Nada debía obstaculizar su carrera hacia la fama.
Aparte
de eso, conocía de sobra su estado emocional y comprendía que Julilla le era
vital, y no sólo porque encarnara la suerte para él, bien que en sus
reflexiones él siempre atribuyera sus sentimientos respecto a ella centrados en
esa suerte; sucedía que él era incapaz de considerar amor sus sentimientos
hacia otra persona. El amor para Sila era un sentimiento de gente inferior, y
definido por esa gente inferior resultaba una cosa curiosa llena de ilusiones y
decepciones, a veces noble hasta la idiotez y otras bajo hasta la amoralidad.

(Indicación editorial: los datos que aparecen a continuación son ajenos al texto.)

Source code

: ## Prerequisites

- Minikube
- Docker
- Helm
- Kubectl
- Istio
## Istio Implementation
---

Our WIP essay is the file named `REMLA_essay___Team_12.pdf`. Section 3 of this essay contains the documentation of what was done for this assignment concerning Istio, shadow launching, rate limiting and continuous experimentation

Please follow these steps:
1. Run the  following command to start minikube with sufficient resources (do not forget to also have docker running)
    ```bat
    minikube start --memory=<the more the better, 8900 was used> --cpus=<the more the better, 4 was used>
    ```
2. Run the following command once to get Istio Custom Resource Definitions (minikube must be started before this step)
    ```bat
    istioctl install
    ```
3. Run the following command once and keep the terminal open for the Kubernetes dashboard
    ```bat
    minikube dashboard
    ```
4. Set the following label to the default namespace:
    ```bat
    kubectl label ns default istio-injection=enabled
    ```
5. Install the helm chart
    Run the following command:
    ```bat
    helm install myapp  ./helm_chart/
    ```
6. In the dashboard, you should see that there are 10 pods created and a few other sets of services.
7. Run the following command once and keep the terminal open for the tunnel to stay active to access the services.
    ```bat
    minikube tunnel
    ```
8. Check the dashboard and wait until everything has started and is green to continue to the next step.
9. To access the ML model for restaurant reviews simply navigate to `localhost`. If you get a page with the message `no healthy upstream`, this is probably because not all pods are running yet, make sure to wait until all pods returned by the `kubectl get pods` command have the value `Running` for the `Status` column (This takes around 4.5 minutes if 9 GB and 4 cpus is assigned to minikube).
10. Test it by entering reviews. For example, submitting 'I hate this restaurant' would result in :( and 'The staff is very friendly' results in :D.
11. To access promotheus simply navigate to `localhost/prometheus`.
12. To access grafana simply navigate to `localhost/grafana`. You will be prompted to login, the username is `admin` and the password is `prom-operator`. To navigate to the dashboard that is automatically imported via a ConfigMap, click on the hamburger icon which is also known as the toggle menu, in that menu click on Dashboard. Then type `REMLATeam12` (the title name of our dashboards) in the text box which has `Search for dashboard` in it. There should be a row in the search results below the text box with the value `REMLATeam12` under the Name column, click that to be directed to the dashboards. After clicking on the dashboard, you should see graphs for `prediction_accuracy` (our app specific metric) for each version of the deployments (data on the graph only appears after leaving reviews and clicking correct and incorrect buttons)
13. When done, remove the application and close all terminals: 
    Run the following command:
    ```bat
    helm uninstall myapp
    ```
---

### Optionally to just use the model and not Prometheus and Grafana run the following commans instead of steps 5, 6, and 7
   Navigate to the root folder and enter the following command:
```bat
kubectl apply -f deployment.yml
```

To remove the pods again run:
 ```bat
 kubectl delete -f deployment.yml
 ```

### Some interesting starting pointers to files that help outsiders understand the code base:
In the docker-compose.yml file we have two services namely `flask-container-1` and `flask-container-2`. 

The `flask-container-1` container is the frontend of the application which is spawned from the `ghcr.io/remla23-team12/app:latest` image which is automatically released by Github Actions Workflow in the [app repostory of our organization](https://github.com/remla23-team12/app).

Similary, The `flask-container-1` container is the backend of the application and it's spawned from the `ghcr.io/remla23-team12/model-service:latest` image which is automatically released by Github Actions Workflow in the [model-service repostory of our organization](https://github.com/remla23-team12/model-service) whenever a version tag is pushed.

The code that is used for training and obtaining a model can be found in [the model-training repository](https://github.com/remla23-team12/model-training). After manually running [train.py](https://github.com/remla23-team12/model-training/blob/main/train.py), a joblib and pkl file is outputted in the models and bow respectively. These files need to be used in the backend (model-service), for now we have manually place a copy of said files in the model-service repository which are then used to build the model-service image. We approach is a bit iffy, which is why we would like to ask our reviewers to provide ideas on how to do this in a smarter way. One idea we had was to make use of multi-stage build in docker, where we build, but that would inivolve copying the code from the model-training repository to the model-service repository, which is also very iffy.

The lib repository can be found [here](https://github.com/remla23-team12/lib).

Que Sila fuese incapaz de reconocerlo en si mismo se debía al hecho de que el
amor contradecía el sentido común, el sentido de conservación y la claridad
mental. En años venideros ni siquiera comprendió que su paciencia y esa
tolerancia para con aquella esposa caprichosa era la prueba de que realmente
necesitaba amor. Pero él atribuyó esa paciencia y esa tolerancia a un don
intrínseco de su propio carácter, incapaz de entenderse y autoestimarse,
incapaz de madurar.
Fue
una clásica boda al estilo Julio César, mucho más digna que vulgar, pese a que
las bodas a que había asistido Sila siempre habían sido mucho más vulgares que
dignas; por lo que para él resultó asunto más molesto que placentero. Sin
embargo, llegó el momento en que ya no quedaron invitados ebrios afuera del
dormitorio y no tuvo que perder el tiempo echándolos de casa a la fuerza.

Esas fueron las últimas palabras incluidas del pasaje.